The broader NSE Nifty was down 0.27% at 10,769 as of 0519 GMT, while the benchmark BSE Sensex was 0.21% lower at 36,484.86. Domestic stock markets and the rupee had plunged on Tuesday after data last week showed the economy grew at its weakest pace in over six years.
Foreign investors pulled out 20.16 billion rupees ($281.99 million) from capital markets on Tuesday, according to NSE data.
Trade sentiment globally remained subdued after data showed the U.S. manufacturing sector contracted in August for the first time since 2016 amid worries about a weakening global economy and rising trade tensions between China and the United States.
"As far as the domestic economy is concerned, the news flow is all negative, with growth concerns worsened by weak auto sales," said Neeraj Dewan, director, Quantum Securities.

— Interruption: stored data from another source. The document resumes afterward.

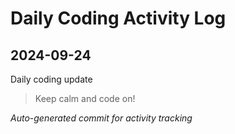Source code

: # Daily Coding Activity Log

## 2024-09-24

Daily coding update

> Keep calm and code on!

*Auto-generated commit for activity tracking*

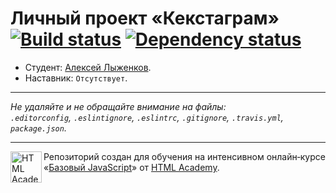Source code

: # Личный проект «Кекстаграм» [![Build status][travis-image]][travis-url] [![Dependency status][dependency-image]][dependency-url]

* Студент: [Алексей Лыженков](https://up.htmlacademy.ru/javascript/5/user/129160).
* Наставник: `Отсутствует`.

---

_Не удаляйте и не обращайте внимание на файлы:_<br>
_`.editorconfig`, `.eslintignore`, `.eslintrc`, `.gitignore`, `.travis.yml`, `package.json`._

---

<a href="https://htmlacademy.ru/intensive/javascript"><img align="left" width="50" height="50" title="HTML Academy" src="https://up.htmlacademy.ru/static/img/intensive/javascript/logo-for-github.svg"></a>

Репозиторий создан для обучения на интенсивном онлайн‑курсе «[Базовый JavaScript](https://htmlacademy.ru/intensive/javascript)» от [HTML Academy](https://htmlacademy.ru).

[travis-image]: https://travis-ci.org/htmlacademy-javascript/129160-kekstagram.svg?branch=master
[travis-url]: https://travis-ci.org/htmlacademy-javascript/129160-kekstagram
[dependency-image]: https://david-dm.org/htmlacademy-javascript/129160-kekstagram.svg?style=flat-square
[dependency-url]: https://david-dm.org/htmlacademy-javascript/129160-kekstagram
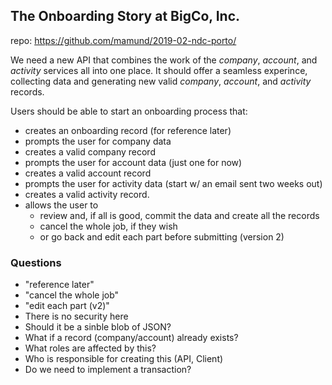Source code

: ## The Onboarding Story at BigCo, Inc.

repo: https://github.com/mamund/2019-02-ndc-porto/

We need a new API that combines the work of the *company*, *account*, and *activity* services all into one place. It should offer a seamless experince, collecting data and generating new valid *company*, *account*, and *activity* records.

Users should be able to start an onboarding process that:

 * creates an onboarding record (for reference later)
 * prompts the user for company data
 * creates a valid company record
 * prompts the user for account data (just one for now)
 * creates a valid account record
 * prompts the user for activity data (start w/ an email sent two weeks out)
 * creates a valid activity record.
 * allows the user to 
   * review and, if all is good, commit the data and create all the records
   * cancel the whole job, if they wish
   * or go back and edit each part before submitting (version 2)


### Questions
  * "reference later"
  * "cancel the whole job"
  * "edit each part (v2)"
  * There is no security here
  * Should it be a sinble blob of JSON?
  * What if a record (company/account) already exists?
  * What roles are affected by this?
  * Who is responsible for creating this (API, Client)
  * Do we need to implement a transaction?
  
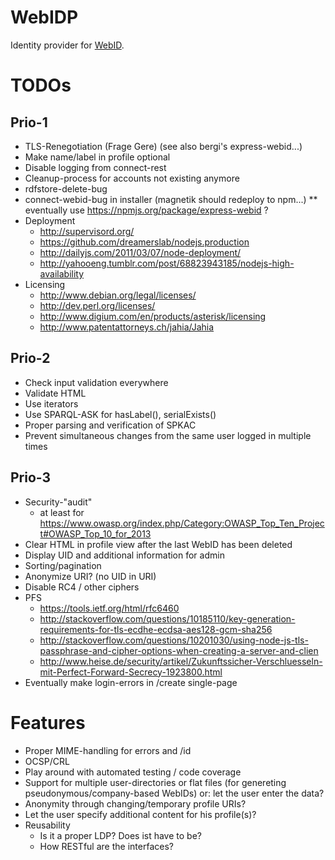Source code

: WebIDP
======

Identity provider for [WebID](http://www.w3.org/2005/Incubator/webid/spec/).

TODOs
=====

Prio-1
------
* TLS-Renegotiation (Frage Gere) (see also bergi's express-webid...)
* Make name/label in profile optional
* Disable logging from connect-rest
* Cleanup-process for accounts not existing anymore
* rdfstore-delete-bug
* connect-webid-bug in installer (magnetik should redeploy to npm...)
** eventually use <https://npmjs.org/package/express-webid> ? 
* Deployment
    * <http://supervisord.org/>
    * <https://github.com/dreamerslab/nodejs.production>
    * <http://dailyjs.com/2011/03/07/node-deployment/>
    * <http://yahooeng.tumblr.com/post/68823943185/nodejs-high-availability>
* Licensing
    * <http://www.debian.org/legal/licenses/>
    * <http://dev.perl.org/licenses/>
    * <http://www.digium.com/en/products/asterisk/licensing>
    * <http://www.patentattorneys.ch/jahia/Jahia>

Prio-2
------
* Check input validation everywhere
* Validate HTML
* Use iterators
* Use SPARQL-ASK for hasLabel(), serialExists()
* Proper parsing and verification of SPKAC
* Prevent simultaneous changes from the same user logged in multiple times

Prio-3
------
* Security-"audit"
    * at least for <https://www.owasp.org/index.php/Category:OWASP_Top_Ten_Project#OWASP_Top_10_for_2013>
* Clear HTML in profile view after the last WebID has been deleted
* Display UID and additional information for admin
* Sorting/pagination
* Anonymize URI? (no UID in URI)
* Disable RC4 / other ciphers
* PFS
    * <https://tools.ietf.org/html/rfc6460>
    * <http://stackoverflow.com/questions/10185110/key-generation-requirements-for-tls-ecdhe-ecdsa-aes128-gcm-sha256>
    * <http://stackoverflow.com/questions/10201030/using-node-js-tls-passphrase-and-cipher-options-when-creating-a-server-and-clien>
    * <http://www.heise.de/security/artikel/Zukunftssicher-Verschluesseln-mit-Perfect-Forward-Secrecy-1923800.html>
* Eventually make login-errors in /create single-page

Features
========
* Proper MIME-handling for errors and /id
* OCSP/CRL
* Play around with automated testing / code coverage
* Support for multiple user-directories or flat files 
  (for genereting pseudonymous/company-based WebIDs)
  or: let the user enter the data?
* Anonymity through changing/temporary profile URIs?
* Let the user specify additional content for his profile(s)?
* Reusability
    * Is it a proper LDP? Does ist have to be?
    * How RESTful are the interfaces?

"There is nothing positive coming investors' way for them to buy into equities. Some long term investors with deep pockets have to take a call on whether this is a bottom for the economy or not, only then will you see a revival happen."
The rupee recovered slightly to trade at 72.25 against the dollar on Wednesday, versus last close of 72.4, but was trading near the day's low.
Shares of Sun Pharmaceutical Industries Ltd fell as much as 5.2% after a report said that India's market regulator ordered a forensic audit against the drugmaker to look into allegations of financial irregularities and lapses in corporate governance standards.
Automaker Tata Motors Ltd declined 5.2% and was the top percentage loser on both the indexes.
IndusInd Bank Ltd dropped 3.5%, while heavyweight conglomerate Reliance Industries Ltd slid 1.7% to its lowest in nearly four weeks.